Canadian military falling well short of its target for recruiting women
New statistics also show efforts to bring in more Indigenous, visible minority recruits failing
The Canadian military has barely moved the needle on its ambitious plan to recruit more women, just over a year after the Liberal government introduced its gender-focused defence policy, new figures reveal.
The stated intention of Chief of the Defence Staff Gen. Jonathan Vance was to have women make up 25 per cent of the Armed Forces by 2025-26.
Statistics released by the Office of the Chief of Military Personnel show that while the number of female recruits coming through the door has increased slightly, it has not been enough to boost overall representation.
As of the end of April, women made up only 15.4 per cent of both the combined regular and reserve forces.
The story is the same for Indigenous Canadians and visible minorities — those recruitment numbers remain just as anemic as they have been for several years. Indigenous Canadians make up about 2.8 per cent of the Armed Forces; DND has set a goal of getting that share up to 3.5 per cent. Visible minorities make up 8.2 per cent; the target percentage is 11.8.
But the military and the Liberal government have more political capital invested in the effort to get more women into uniform. It's central to Prime Minister Justin Trudeau's mantra of gender equality, and to Canada's desire to put women at the heart of a reformed international peacekeeping system.
The drive to recruit more women comes as the military attempts to overhaul its culture in the wake of a damning report in 2015 by retired Supreme Court justice Marie Deschamps, who said a "sexualized culture" within the military was behind an endemic problem with sexual harassment and misconduct.
Female recruitment picking up — but slowly
There were 860 women enrolled in the military in the last fiscal year, which ended on March 31 — an increase of eight per cent over the previous year.
It's not enough, said the chief of military personnel.
"Those are still not meeting the number we need to have in order to meet the 25 per cent target and we're conscious of that," Lt.-Gen. Chuck Lamarre told CBC News in an interview.
The slow pace of female recruitment has forced senior brass to take more direct control, he said.
"We recognize it's going to take a much more disciplined approach, a much more targeted approach to go get more women, more visible minority and more Aboriginal folks to come join the Canadian Armed Forces," said Lamarre, who insisted the Armed Forces can still hit the target, which was first established in early 2016.
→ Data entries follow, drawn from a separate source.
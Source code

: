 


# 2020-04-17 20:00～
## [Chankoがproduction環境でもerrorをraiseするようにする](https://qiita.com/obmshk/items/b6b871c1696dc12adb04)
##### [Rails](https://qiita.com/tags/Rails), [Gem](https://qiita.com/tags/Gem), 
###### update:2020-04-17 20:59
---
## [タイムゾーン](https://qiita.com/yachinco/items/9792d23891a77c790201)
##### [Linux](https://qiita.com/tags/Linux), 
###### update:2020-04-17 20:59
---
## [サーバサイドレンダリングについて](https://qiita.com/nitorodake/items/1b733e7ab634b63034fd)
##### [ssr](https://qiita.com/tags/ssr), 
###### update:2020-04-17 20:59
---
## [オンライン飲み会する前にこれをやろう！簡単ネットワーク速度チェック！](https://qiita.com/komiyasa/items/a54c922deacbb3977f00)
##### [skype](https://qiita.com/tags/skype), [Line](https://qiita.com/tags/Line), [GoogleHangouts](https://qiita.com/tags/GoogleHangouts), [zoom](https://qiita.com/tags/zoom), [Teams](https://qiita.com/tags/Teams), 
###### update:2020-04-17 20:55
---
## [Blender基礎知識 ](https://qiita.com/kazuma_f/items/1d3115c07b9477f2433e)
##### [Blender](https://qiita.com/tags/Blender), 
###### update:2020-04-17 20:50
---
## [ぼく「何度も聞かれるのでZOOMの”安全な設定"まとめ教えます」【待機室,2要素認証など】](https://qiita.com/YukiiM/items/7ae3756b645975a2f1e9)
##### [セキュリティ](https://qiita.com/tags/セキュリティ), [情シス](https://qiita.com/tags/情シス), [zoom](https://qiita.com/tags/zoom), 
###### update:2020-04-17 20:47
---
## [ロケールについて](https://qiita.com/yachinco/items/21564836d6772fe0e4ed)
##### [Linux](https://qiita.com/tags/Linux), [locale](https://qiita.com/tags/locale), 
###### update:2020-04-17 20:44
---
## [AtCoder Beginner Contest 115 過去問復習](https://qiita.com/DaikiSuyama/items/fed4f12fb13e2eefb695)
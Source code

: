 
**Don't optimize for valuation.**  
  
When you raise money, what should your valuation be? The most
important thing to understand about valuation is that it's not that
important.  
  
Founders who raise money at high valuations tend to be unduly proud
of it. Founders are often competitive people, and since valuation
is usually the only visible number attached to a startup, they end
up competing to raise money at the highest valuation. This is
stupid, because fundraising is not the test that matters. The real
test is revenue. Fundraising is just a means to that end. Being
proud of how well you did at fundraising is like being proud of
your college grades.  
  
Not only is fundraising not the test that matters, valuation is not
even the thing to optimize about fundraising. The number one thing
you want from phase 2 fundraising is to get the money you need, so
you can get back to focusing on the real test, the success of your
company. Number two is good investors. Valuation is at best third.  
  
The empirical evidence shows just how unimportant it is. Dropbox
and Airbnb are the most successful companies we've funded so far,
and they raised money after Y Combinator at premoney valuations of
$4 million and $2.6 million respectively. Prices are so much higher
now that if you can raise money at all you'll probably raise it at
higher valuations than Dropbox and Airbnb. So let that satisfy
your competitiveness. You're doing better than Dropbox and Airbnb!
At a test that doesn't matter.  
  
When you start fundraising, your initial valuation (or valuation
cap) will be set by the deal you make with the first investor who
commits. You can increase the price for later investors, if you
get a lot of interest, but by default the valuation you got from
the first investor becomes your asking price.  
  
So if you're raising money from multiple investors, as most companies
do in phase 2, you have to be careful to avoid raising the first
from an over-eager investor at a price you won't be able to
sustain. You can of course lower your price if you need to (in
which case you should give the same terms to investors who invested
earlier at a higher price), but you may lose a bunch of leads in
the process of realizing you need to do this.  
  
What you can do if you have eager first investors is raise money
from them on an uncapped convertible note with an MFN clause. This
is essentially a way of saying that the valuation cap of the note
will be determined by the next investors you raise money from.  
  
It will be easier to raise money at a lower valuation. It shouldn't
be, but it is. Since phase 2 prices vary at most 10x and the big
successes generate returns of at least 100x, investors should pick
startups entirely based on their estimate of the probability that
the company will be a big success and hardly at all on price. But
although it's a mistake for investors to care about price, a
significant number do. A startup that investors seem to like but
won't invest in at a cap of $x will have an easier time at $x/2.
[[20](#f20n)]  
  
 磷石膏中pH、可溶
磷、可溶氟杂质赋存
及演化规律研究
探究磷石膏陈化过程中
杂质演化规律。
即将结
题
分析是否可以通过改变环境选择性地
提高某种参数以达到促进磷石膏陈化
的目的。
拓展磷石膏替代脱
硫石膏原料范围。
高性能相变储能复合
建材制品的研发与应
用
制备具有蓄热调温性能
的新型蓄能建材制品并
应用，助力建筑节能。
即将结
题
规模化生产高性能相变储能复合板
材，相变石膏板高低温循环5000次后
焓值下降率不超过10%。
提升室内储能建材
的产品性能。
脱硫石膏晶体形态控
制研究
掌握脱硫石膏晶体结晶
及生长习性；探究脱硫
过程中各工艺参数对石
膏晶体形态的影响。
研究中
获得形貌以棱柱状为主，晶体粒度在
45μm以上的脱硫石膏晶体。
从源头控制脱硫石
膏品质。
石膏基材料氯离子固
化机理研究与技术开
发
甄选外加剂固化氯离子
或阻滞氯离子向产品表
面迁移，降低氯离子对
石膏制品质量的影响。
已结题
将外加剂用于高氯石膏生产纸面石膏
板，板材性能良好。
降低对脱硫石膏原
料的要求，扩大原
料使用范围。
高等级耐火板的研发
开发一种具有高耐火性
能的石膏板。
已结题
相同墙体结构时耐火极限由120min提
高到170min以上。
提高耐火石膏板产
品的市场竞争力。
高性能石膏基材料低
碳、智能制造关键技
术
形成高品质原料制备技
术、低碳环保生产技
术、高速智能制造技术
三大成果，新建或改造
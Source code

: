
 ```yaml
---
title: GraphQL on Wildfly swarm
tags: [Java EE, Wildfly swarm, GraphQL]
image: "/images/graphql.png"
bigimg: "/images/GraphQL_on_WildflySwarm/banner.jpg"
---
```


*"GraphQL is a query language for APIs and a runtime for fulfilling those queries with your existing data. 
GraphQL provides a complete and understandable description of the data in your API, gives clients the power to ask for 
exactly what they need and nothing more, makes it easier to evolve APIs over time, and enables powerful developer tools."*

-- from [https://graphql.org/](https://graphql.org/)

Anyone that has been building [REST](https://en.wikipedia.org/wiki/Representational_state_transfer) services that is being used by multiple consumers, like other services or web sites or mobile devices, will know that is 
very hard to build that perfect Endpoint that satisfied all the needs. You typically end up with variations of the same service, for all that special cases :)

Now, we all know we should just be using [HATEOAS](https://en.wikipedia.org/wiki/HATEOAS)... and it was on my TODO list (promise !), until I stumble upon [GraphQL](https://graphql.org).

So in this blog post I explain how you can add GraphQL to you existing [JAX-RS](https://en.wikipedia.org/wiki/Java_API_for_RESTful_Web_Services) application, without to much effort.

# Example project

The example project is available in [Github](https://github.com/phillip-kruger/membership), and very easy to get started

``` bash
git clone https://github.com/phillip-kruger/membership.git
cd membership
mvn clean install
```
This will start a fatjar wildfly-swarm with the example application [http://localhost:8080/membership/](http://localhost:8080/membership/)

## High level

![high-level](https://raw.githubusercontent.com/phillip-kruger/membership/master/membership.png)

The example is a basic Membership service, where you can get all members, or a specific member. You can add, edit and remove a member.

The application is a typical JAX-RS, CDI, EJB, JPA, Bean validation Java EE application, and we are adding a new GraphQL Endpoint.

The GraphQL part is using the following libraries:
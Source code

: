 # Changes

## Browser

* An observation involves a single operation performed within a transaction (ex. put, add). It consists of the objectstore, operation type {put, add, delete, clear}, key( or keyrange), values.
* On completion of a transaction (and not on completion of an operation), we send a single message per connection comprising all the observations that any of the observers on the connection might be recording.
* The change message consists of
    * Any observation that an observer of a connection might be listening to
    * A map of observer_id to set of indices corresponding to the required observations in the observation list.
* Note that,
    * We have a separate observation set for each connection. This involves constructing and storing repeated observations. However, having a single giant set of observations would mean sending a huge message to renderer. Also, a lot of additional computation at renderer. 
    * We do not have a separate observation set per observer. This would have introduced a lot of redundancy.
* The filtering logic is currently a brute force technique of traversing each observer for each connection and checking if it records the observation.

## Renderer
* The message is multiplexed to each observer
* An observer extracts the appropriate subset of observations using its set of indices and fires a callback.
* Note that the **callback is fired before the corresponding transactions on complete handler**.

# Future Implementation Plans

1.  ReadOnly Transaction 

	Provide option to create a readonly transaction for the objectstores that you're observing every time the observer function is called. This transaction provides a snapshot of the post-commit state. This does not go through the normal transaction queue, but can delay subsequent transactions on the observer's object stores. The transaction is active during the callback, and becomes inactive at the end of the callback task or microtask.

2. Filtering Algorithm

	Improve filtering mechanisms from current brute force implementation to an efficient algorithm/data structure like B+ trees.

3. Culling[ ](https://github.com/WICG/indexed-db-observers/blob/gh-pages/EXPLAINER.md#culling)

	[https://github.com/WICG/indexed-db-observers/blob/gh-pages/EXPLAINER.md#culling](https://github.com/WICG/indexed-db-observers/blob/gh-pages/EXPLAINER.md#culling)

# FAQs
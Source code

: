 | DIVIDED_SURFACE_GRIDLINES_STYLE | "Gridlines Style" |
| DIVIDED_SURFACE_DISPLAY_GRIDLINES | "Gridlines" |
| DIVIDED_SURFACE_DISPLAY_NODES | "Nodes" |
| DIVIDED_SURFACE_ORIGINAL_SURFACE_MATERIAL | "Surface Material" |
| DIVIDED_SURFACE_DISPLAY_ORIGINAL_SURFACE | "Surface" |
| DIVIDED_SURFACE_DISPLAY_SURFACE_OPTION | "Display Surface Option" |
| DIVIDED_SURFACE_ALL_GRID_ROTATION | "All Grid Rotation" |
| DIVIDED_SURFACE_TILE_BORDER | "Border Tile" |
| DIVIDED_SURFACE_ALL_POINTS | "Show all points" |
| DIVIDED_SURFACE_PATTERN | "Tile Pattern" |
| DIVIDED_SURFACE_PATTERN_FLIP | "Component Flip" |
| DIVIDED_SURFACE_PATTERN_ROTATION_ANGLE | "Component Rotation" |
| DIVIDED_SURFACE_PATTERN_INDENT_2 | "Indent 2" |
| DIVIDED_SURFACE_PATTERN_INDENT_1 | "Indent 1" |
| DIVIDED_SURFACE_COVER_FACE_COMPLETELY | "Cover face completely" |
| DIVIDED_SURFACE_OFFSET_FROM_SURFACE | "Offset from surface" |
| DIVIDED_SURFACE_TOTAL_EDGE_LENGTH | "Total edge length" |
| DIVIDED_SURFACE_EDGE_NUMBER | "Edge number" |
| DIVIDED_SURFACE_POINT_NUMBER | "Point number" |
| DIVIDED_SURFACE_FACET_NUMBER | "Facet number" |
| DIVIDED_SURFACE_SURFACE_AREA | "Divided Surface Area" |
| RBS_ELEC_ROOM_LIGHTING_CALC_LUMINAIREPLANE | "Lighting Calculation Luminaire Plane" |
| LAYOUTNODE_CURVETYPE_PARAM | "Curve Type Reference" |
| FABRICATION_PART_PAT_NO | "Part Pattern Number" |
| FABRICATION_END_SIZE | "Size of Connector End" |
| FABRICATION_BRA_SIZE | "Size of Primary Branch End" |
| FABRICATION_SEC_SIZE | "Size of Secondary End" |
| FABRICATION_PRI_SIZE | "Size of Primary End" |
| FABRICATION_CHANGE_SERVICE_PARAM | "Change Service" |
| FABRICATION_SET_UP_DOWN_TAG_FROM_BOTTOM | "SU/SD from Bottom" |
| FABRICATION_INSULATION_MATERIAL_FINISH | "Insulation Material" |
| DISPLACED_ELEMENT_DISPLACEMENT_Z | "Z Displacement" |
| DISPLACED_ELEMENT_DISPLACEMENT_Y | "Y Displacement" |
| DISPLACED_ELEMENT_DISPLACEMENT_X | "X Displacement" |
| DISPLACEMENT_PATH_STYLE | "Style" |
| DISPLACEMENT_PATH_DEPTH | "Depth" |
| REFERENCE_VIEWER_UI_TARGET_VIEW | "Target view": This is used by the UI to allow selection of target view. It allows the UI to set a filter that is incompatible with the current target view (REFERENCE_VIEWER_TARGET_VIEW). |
The direction from Vance back then had been to increase the representation of women in the forces by one per cent per year over a decade. The new statistics show the military has seen healthy increases in the number of women applying to be officers, or to join the navy or air force.
But National Defence is having a harder time convincing women to join the army, and to become non-commissioned members of the rank and file.
Defence Minister Harjit Sajjan said it will take time, but there signs of change, notably the desire of women to become officers and leaders, a cultural shift that the DesChamps report said is necessary.
"As time goes on, I am confident we will be successful," Sajjan said in a conference call with reporters Tuesday morning from Vietnam. "We are very happy that we are recruiting women into leadership roles."
Lamarre said he believes the military is fighting against perceptions about the kind of career being offered.
"People have a tendency to self-select out before they give it a shot, and I think that's a mistake," he said, pointing to the military's struggle to get women to consider signing up for trades such as aircraft, vehicle and maritime mechanics.
"We are attracting more women into the officer corps, but I think we need to broaden that even more. Part of it is demystifying some of those occupations. Some of them look to be hard and exclusively centred towards men. That's not the case at all. We have some great examples of women who are operating in every occupation."
Military's image problem persists
Others — DesChamps among them — argue that the perception of the military as a tough place to be a woman hasn't gone away.
Despite the military's high-profile campaign to stamp out misconduct — known as Operation Honour — and the increasing number of sexual assault cases being tried in the military justice system, many say that little has changed when it comes to the macho nature of military culture.
"In the last three years, in my opinion, more could have been done" to stop harassment and make the military a more welcoming career choice for women, Deschamps told the Senate defence committee last week.
"What I have seen is, not a lot of progress has been made."
The federal government has faced two class-action lawsuits launched by survivors of sexual assault and misconduct in the military.
The cases entered settlement discussions last winter after it was revealed government lawyers filed a statement of defence that said National Defence "does not owe members of the Canadian Armed Forces any duty to protect them from sexual harassment and assault."